How to create the Digital Home
How to create the Digital Home
Early adopters of home networking will know just how much was involved, not just buying cables but drilling through walls, wiring up sockets and connecting everything together. No wonder that most of us prefer the modern convenience of wireless, or powerline technologies.
The Wi-Fi option
Most of us will get Wi-Fi when we sign up for wireless broadband, enabling home PCs and notebooks to connect and be linked together wirelessly, to both surf the Web and share photos, music and other content. Modern smartphones can also connect using Wi-Fi, as can tablets like the iPad, and games consoles, making it a very convenient and popular solution, enabling these devices to be used from any room in the house.
Wireless routers, such as those from D-Link, provide a very stable connection able to reach into every part of the home. Moreover, using the latest Wi-Fi technology (commonly referred to as Wireless N), HD Media Routers (DIR-657 and DIR-857), part of D-Link’s next generation of high performance solutions amplifiTM, can stream music and HD video to multiple devices at the same time. And that includes laptops and tablet computers, games consoles and the Boxee Box by D-Link connected to an HDTV. They even allow you share USB printers and hard drives.

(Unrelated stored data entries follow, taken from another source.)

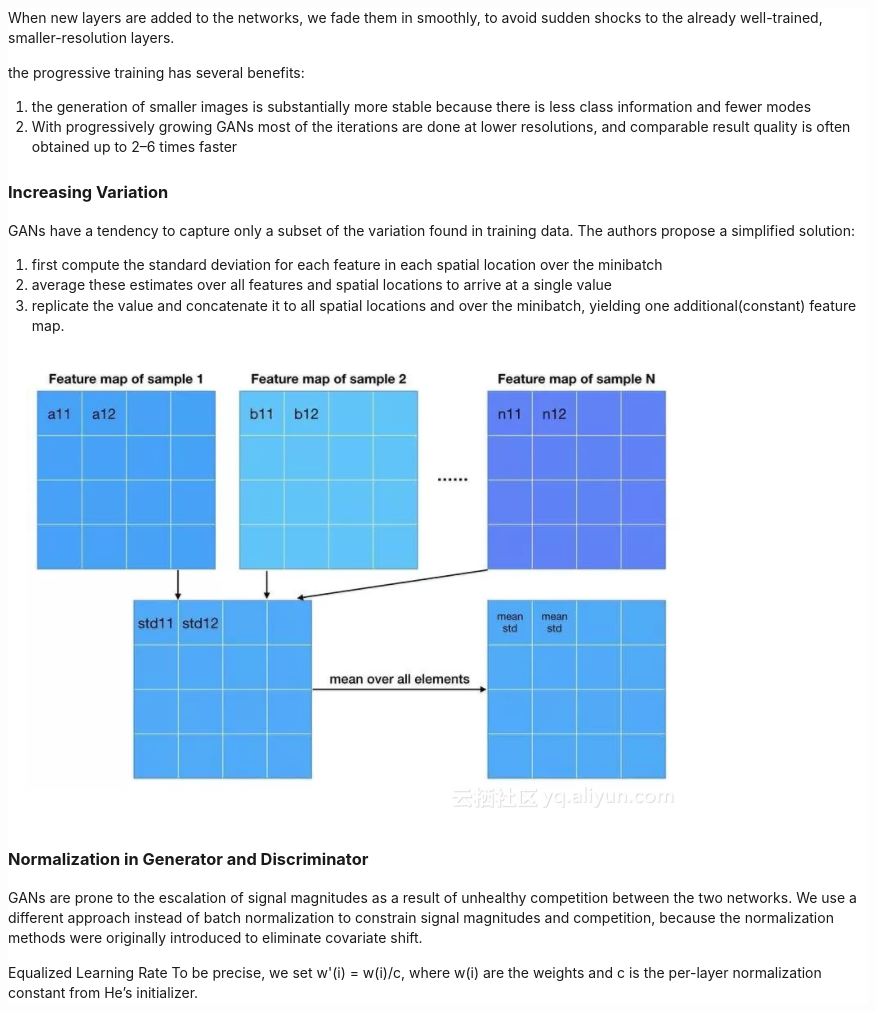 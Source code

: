 When new layers are added to the networks, we fade them in smoothly, to avoid sudden shocks to the already well-trained, smaller-resolution layers.

the progressive training has several benefits:
1) the generation of smaller images is substantially more stable because there is less class information and fewer modes
2) With progressively growing GANs most of the iterations are done at lower resolutions, and comparable result quality is often obtained up to 2–6 times faster

### Increasing Variation
GANs have a tendency to capture only a subset of the variation found in training data. The authors propose a simplified solution:
1) first compute the standard deviation for each feature in each spatial location over the minibatch
2) average these estimates over all features and spatial locations to arrive at a single value
3) replicate the value and concatenate it to all spatial locations and over the minibatch, yielding one additional(constant) feature map. 

![](img/pg_gan_ministd.png)

### Normalization in Generator and Discriminator
GANs are prone to the escalation of signal magnitudes as a result of unhealthy competition between the two networks. We use a different approach instead of  batch normalization to constrain signal magnitudes and competition, because the normalization methods were originally introduced to eliminate covariate shift.

Equalized Learning Rate
To be precise, we set w'(i) = w(i)/c, where w(i) are the weights and c is the per-layer normalization constant from He’s initializer.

Range can also be an issue with Wi-Fi, but here too D-Link has the answer - in the form of a technology calledSmartBeamTM. The Wireless N Router with SmartBeamTM Technology (DIR-645) uses 6 multi-directional antennae to find and track individual devices on your network, focussing bandwidth where it is needed most.
The PowerLine option
Wi-Fi is brilliant for most households, but there are still some situations where it might not give you the connection that you need throughout your entire home. In houses with lots of thick stone walls for example, or in shared buildings with lots of interference. In which case, there’s PowerLine which uses domestic power sockets and electrical wiring to create a network, again, without the need for messy cabling.
PowerLine involves the use of small adapters - little bigger than a normal plug - that fit into ordinary wall-mounted power sockets. You’ll need at least two; one to connect to your router, while the other is then plugged into a computer or any other Ethernet device. Or if you want to do it all without the hassle of cables, a PowerLine Wireless Extender is a perfect solution.
PowerLine adapters like D-Link’s PowerLine HomePlug AV 500 versions ( DHP-500/501AV) are easy to deploy; just plug them in, switch them all on and – voila – you have a network. Moreover they incorporate the fastest PowerLine technology to support even the busiest of households that are streaming, gaming and surfing simultaneously.
In fact Wi-Fi and PowerLine go hand in hand, they are complementary technologies that can be used together to give you the connection you need around your Digital Home.